§ **BRIEF**: Your answer should be one number: the count of lines in the records that include the word "reviserpending".
======== PROVIDED RECORDS ========
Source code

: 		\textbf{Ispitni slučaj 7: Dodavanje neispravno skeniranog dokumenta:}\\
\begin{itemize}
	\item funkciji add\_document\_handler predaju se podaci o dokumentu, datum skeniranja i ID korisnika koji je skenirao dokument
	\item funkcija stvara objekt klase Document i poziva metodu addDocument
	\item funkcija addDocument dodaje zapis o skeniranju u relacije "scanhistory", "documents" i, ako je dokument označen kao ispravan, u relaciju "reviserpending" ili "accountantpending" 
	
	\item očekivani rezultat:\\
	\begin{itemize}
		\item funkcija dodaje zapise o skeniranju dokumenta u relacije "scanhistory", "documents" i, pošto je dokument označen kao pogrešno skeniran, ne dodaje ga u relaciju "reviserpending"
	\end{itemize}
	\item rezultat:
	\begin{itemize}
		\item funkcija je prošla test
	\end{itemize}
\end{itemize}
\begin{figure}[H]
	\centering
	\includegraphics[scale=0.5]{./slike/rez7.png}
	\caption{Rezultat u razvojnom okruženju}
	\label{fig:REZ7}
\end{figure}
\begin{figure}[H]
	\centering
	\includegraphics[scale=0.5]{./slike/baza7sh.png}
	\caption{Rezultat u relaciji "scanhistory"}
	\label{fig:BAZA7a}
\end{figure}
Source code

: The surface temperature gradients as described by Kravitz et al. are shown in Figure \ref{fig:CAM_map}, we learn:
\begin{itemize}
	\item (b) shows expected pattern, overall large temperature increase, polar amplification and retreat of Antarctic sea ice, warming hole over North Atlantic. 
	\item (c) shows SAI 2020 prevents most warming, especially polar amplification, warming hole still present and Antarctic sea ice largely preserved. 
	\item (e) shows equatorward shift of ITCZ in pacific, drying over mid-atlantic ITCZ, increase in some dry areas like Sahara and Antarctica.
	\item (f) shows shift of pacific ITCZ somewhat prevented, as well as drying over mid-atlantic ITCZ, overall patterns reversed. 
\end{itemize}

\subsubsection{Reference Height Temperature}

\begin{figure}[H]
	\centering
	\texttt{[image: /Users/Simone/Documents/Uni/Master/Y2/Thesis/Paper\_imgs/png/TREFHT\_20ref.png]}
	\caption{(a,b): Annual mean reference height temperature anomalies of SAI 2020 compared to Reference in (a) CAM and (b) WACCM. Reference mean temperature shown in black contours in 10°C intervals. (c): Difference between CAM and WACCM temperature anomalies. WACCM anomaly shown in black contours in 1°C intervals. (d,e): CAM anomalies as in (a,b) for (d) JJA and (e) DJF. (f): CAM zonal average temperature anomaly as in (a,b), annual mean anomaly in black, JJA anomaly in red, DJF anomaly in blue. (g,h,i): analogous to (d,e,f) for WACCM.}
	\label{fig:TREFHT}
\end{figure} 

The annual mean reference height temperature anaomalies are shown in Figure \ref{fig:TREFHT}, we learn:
========
§ **RESPONSE TO THE TASK**: 2